The entire saga that I've been aware of has been completely in the context of bot actions. I don't know where Bgwhite gets the idea that anyone thinks circular refs can't be removed without replacement by actual editors, a link to a discussion alleging that would be helpful. For manual, non-bot edits of these sorts, presumably the bad ref would at least need to be replaced with a {{citation needed}}, or the "cited" passage should be removed, assuming it isn't WP:BLUE. Or, the editor could do a bit of legwork and dig the proper source out of the wikilinked article. Those decisions couldn't be made by a bot, but can be easily accomplished by in-the-flesh editors, which is why I also support this sort of bot-flagging of poor refs.
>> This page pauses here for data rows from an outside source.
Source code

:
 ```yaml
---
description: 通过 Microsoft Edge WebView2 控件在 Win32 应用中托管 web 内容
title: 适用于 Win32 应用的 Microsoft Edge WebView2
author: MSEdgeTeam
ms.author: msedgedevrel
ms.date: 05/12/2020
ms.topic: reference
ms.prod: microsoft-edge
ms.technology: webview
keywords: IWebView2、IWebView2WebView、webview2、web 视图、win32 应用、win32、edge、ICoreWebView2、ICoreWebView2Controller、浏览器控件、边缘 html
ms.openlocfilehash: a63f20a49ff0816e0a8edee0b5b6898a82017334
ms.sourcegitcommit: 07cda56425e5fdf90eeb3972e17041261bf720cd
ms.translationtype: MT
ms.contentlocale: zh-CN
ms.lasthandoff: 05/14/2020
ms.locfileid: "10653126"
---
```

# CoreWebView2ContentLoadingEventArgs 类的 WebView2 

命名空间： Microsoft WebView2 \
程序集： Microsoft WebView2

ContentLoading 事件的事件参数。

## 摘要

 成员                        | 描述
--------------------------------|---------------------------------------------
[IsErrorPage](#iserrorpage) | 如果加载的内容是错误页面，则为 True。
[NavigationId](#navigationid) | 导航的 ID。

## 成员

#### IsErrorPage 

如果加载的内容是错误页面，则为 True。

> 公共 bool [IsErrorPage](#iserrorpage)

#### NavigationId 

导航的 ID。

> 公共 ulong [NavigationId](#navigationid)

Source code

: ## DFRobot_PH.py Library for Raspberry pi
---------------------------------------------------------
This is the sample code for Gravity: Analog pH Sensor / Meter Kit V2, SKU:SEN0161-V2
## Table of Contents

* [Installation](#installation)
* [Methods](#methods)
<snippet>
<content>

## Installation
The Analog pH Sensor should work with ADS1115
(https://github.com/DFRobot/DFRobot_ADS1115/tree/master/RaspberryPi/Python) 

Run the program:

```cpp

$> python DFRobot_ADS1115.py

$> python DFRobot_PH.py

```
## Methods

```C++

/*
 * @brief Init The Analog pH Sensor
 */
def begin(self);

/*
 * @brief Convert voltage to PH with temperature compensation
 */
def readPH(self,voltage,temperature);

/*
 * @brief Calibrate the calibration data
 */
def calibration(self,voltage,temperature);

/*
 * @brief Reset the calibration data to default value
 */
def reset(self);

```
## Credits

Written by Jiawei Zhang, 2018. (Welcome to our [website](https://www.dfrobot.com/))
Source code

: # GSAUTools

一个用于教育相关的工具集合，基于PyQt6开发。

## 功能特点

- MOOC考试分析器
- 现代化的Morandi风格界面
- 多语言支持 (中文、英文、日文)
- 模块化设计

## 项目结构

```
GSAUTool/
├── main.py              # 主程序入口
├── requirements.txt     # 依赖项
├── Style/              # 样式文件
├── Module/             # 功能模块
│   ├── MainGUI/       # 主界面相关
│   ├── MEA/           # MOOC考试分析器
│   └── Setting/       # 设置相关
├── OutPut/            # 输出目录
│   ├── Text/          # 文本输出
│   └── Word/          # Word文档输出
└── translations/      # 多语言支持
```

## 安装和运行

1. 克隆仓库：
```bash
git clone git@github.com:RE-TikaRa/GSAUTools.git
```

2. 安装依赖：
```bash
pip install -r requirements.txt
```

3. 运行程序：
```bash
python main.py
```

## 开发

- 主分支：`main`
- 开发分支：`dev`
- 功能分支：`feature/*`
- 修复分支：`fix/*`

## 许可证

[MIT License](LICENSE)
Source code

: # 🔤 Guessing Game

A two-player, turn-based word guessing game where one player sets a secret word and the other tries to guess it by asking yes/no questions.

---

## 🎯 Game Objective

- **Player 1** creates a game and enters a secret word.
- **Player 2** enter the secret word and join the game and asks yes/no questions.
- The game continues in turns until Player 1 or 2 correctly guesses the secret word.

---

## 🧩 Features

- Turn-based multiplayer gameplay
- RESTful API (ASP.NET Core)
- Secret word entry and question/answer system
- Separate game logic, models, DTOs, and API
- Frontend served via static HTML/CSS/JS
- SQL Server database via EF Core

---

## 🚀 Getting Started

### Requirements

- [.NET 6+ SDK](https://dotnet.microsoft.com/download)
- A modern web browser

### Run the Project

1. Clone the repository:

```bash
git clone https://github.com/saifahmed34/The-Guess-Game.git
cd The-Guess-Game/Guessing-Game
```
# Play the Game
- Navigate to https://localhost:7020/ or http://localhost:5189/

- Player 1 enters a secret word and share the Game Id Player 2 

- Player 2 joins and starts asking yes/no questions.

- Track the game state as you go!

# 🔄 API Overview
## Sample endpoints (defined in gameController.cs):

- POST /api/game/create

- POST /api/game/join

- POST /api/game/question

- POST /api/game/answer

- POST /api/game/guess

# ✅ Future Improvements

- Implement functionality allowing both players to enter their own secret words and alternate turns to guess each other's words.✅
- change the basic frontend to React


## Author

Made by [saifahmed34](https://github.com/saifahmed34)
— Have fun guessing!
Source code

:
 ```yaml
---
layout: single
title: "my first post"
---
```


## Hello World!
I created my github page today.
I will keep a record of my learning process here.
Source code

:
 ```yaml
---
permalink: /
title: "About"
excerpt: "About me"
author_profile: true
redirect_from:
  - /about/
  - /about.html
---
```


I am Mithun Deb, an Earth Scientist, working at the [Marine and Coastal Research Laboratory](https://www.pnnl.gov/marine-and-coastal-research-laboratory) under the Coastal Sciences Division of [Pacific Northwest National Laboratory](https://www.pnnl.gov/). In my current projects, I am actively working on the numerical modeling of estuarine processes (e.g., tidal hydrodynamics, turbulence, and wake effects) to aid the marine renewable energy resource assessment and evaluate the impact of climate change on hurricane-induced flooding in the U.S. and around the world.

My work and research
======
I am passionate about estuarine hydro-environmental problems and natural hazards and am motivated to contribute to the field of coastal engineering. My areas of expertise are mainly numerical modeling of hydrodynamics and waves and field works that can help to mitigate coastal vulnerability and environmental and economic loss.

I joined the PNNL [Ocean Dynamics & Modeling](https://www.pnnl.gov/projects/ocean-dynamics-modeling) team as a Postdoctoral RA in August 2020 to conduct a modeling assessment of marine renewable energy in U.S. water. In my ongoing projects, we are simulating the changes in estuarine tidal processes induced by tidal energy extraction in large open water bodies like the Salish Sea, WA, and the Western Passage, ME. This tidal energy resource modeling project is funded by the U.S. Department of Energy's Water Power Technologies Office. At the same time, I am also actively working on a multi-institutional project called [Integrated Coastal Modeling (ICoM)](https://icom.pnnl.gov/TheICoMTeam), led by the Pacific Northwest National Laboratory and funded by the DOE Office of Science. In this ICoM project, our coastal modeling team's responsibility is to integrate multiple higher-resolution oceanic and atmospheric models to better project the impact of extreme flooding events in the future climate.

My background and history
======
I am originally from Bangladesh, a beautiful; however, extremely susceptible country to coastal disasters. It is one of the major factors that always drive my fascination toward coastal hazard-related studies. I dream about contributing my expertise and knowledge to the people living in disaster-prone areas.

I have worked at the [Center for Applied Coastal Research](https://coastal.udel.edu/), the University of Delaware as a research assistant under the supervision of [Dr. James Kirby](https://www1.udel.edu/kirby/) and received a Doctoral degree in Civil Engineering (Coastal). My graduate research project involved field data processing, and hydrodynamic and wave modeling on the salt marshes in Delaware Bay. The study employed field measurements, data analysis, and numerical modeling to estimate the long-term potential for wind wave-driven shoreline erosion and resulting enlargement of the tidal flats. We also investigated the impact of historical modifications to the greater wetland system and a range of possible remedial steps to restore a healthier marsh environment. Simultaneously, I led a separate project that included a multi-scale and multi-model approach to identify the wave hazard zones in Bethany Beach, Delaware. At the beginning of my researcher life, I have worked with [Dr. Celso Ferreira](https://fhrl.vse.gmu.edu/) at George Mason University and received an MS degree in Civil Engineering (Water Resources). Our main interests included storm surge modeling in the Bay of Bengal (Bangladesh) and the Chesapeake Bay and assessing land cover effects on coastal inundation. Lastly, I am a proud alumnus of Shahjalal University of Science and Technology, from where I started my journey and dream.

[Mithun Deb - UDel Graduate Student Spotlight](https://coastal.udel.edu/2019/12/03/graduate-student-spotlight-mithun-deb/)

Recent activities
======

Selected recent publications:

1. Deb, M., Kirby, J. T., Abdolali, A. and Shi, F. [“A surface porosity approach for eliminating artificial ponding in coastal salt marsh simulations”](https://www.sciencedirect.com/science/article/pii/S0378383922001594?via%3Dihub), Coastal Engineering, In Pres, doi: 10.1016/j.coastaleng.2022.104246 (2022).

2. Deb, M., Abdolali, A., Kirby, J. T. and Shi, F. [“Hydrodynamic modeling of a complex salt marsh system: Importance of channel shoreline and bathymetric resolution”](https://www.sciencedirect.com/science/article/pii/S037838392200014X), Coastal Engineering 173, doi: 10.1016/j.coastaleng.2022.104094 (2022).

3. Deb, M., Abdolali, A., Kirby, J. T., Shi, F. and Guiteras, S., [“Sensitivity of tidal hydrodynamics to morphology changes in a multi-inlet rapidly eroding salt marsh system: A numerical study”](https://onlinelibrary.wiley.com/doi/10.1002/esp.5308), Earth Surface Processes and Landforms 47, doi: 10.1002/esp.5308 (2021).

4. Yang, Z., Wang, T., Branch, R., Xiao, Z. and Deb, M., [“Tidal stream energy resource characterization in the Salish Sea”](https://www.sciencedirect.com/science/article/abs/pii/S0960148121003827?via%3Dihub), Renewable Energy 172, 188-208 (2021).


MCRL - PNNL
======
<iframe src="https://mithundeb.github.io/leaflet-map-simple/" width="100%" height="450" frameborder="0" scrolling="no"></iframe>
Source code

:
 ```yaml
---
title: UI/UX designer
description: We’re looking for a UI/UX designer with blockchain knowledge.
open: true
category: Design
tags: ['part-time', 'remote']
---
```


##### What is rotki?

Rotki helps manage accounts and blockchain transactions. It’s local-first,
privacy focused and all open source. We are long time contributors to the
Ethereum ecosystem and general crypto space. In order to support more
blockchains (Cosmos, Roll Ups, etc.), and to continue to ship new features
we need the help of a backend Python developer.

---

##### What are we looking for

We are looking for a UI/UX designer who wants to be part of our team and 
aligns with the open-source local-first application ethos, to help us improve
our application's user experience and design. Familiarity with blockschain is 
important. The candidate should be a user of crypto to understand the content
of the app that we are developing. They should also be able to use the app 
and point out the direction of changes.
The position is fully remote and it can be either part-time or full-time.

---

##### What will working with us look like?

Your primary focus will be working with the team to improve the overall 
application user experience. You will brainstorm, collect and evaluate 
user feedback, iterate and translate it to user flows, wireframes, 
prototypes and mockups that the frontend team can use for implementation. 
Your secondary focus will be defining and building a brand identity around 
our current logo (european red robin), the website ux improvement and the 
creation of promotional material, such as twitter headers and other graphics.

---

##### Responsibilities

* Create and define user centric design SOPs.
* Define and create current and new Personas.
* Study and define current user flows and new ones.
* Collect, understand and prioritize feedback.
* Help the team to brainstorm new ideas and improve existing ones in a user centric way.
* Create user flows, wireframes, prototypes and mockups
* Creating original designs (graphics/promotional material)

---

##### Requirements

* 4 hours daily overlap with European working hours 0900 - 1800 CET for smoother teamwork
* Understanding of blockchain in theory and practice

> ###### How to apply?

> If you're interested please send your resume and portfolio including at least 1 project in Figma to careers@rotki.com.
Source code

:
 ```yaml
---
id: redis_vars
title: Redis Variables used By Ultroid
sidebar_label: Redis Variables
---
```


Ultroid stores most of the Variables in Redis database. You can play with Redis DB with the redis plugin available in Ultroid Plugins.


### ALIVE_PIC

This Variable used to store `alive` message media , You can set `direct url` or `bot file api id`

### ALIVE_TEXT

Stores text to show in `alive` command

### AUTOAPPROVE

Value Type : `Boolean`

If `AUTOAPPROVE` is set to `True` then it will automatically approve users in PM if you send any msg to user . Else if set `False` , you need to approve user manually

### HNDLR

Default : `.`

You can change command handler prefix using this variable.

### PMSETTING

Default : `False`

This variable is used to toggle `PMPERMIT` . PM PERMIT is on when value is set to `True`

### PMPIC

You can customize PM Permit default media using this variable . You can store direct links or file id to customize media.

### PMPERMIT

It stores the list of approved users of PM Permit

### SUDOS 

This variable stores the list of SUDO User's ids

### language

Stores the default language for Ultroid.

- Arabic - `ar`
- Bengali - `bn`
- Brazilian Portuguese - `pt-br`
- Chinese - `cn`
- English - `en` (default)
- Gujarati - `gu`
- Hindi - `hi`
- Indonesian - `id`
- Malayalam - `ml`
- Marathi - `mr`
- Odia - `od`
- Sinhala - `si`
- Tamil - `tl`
Antepenultimate (talk) 06:36, 27 September 2015 (UTC)
I support having a bot that tags citations to Wikipedia (as opposed to simply removing them)... As is highlighted at WP:FIXTHEPROBLEM, while removal of problematic citations is allowed, it should be a last resort. When Article A contains a citation to Article B, simply removing the citation only fixes part of the problem (it resolves the issue of having a problematic citation, but then leaves the information unsourced). Tagging, on the other hand draws attention to the issue and allows the entire problem to be fixed. Editors can go look for a reliable source to support the statement (which may well be cited at Article B... a citation that can be cut and pasted into Article A to replace the flawed citation to Article B). Blueboar (talk) 12:35, 27 September 2015 (UTC)
Hello! Let's face it, we don't have many articles with editors regularly checking their histories and reviewing edits. Thus, while in a perfect world it would be the best to simply delete such circular references (which a perfect world would never see anyway), in the real world it should be much better to tag circular references simply because that approach increases chances for someone spotting the issues and fixing them. All that applies to a bot doing that work, of course, while an editor that finds a circular reference should do their best to replace it with a proper one, and delete the circular reference only as a last resort. — Dsimic (talk | contribs) 17:26, 27 September 2015 (UTC)
Agree with Blueboar. I have seen where editors seemed to have thought it was good enough to merely point (with a wikilink) to where a citation can be found (in another article). Retaining such links (suitably tagged) gives a subsequent editor a heads-up on where a source might be found. Hopefully the tag will suggest following up on that rather than simply deleting the link. ~ J. Johnson (JJ) (talk)
I'm the bot operator. Placing a {{Better source}} tag seems the best solution to me because draws attention to the issue (my original intent), but at the same time preserves all the informations useful to fix it. For additional details see User talk:Basilicofresco#Bot removed only useful portion of reference. -- Basilicofresco (msg) 21:04, 28 September 2015 (UTC)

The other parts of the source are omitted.